Aim of the exercise:
Your result should be every line of the records below that contains the word "memoriaRam".

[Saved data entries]
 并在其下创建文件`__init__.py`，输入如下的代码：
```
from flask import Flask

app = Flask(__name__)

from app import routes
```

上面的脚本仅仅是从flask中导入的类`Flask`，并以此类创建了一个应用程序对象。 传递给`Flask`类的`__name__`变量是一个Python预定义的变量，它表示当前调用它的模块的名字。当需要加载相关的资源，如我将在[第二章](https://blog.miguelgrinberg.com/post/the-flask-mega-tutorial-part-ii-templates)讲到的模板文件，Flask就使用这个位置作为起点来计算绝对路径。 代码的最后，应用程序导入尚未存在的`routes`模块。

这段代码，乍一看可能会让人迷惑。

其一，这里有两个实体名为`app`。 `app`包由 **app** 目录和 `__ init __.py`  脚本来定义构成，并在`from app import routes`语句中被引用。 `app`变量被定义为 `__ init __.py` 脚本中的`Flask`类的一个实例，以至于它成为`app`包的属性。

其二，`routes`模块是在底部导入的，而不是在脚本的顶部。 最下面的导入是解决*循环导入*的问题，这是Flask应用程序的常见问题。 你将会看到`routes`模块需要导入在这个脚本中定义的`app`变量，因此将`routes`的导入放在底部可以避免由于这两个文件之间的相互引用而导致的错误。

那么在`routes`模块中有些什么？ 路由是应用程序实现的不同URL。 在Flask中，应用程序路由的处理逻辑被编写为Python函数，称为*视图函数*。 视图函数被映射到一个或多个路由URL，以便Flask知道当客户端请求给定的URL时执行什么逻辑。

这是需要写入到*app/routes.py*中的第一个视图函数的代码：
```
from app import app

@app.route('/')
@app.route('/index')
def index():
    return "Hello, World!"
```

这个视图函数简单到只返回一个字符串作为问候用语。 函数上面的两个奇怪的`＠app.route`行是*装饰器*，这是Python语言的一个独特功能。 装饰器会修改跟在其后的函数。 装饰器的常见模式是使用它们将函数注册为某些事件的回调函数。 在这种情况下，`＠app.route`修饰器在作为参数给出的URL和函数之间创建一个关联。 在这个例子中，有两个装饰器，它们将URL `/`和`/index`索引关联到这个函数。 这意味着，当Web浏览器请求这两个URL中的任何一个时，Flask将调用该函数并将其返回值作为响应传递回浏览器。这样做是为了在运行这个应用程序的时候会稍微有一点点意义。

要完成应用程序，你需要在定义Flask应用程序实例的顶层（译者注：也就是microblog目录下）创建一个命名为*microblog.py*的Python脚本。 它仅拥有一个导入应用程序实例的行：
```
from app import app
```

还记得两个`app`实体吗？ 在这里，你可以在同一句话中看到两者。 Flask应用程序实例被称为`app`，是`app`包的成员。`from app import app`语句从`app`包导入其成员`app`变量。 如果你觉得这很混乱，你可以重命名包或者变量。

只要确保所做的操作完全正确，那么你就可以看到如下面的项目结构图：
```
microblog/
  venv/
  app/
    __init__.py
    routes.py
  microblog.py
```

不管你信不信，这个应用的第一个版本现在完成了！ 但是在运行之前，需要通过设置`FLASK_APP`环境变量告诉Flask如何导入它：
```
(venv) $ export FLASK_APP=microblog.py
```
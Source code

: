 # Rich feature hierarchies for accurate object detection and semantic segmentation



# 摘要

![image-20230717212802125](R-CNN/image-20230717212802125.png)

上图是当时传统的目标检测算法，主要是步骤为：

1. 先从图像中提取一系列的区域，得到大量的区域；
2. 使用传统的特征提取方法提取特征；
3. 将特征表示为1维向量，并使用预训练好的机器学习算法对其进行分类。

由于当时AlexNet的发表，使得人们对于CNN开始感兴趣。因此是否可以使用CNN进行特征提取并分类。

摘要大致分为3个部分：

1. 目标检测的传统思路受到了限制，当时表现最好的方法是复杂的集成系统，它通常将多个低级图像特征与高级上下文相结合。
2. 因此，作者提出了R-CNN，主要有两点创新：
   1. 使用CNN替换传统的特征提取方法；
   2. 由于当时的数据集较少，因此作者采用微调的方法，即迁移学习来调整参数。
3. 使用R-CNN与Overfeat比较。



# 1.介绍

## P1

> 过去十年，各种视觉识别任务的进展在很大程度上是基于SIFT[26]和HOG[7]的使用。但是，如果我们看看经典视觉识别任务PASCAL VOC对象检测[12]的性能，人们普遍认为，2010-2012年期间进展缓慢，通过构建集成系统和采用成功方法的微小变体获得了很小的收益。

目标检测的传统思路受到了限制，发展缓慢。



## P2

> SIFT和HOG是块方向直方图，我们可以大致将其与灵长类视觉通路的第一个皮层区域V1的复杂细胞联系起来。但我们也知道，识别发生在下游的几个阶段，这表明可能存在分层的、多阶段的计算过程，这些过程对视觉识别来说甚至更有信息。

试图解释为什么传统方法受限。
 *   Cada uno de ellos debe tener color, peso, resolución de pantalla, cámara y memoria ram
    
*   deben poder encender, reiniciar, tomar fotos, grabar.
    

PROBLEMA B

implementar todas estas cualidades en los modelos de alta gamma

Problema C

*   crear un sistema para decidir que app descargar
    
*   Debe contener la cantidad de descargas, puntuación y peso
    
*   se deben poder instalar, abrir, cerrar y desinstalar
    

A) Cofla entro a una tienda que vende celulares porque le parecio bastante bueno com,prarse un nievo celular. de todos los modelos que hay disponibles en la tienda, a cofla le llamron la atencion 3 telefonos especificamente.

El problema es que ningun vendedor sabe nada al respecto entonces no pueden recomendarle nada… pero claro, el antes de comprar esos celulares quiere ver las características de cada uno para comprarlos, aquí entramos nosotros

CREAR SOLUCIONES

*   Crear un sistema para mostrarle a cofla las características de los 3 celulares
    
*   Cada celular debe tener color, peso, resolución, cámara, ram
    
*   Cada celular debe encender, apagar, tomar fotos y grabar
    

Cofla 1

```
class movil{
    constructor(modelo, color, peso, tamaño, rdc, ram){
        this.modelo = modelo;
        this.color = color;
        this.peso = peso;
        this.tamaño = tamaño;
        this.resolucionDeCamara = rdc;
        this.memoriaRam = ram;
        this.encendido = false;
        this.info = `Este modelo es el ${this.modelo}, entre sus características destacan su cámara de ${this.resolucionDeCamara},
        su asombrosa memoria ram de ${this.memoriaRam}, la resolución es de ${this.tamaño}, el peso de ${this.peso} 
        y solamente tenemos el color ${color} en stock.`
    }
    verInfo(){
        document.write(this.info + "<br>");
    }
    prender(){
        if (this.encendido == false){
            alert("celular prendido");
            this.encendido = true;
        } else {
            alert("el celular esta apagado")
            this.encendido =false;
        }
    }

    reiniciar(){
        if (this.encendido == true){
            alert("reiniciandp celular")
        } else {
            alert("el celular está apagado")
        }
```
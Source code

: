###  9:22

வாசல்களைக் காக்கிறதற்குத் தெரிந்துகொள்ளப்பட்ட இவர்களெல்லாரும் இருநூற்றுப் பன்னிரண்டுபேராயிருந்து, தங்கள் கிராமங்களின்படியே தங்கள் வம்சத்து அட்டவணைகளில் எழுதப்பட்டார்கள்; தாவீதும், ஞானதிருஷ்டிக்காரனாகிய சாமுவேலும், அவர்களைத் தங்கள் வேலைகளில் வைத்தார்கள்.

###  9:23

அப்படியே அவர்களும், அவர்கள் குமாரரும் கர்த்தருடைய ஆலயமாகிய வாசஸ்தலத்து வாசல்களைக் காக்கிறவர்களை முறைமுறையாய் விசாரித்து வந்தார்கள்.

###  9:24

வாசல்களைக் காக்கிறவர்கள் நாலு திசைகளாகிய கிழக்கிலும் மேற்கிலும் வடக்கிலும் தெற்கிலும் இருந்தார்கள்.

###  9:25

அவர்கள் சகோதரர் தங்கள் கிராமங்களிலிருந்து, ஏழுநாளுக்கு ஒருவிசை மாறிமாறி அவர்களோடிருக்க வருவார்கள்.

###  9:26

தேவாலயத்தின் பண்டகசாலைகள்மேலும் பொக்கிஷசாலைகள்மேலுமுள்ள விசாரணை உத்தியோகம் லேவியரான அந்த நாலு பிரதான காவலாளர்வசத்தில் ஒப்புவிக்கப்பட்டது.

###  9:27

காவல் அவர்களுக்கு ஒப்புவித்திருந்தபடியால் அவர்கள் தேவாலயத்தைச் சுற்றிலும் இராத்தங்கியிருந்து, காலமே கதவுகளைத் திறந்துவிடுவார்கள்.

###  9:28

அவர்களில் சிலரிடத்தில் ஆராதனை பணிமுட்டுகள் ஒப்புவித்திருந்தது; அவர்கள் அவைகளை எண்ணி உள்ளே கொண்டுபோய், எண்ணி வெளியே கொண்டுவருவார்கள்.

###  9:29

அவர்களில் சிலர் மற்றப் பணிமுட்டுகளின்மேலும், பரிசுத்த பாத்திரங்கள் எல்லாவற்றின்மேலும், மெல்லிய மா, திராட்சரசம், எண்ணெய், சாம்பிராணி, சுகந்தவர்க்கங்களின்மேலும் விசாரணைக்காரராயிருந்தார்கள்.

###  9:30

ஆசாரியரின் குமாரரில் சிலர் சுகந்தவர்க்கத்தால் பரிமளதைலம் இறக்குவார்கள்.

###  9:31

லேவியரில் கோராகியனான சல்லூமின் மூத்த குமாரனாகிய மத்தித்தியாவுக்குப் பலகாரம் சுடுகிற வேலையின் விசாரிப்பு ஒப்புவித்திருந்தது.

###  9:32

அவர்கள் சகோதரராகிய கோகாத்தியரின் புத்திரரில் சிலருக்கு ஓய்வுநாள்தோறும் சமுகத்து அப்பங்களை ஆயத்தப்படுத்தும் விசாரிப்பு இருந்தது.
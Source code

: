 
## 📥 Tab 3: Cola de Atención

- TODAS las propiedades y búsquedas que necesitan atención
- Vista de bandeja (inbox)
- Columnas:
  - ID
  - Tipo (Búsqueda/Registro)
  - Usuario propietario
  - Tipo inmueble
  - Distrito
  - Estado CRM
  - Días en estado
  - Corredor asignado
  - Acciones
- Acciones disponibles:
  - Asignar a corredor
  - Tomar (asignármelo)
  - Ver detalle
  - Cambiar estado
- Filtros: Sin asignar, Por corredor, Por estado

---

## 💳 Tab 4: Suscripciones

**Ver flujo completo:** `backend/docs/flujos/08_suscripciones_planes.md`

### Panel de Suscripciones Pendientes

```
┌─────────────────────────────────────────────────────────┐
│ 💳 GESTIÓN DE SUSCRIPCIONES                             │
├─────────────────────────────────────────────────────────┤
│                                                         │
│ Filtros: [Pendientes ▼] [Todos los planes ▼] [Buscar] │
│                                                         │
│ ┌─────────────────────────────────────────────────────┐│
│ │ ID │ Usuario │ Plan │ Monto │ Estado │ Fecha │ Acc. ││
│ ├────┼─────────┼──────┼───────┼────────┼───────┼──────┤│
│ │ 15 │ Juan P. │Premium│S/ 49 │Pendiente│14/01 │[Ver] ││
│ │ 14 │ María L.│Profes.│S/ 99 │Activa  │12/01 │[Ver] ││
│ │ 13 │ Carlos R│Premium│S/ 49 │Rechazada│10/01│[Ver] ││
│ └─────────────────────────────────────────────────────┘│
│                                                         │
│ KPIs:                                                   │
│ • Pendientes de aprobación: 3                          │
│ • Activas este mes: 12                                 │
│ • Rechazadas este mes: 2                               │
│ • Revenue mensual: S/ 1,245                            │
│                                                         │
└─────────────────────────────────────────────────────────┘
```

The answer:
        this.memoriaRam = ram;
        su asombrosa memoria ram de ${this.memoriaRam}, la resolución es de ${this.tamaño}, el peso de ${this.peso} 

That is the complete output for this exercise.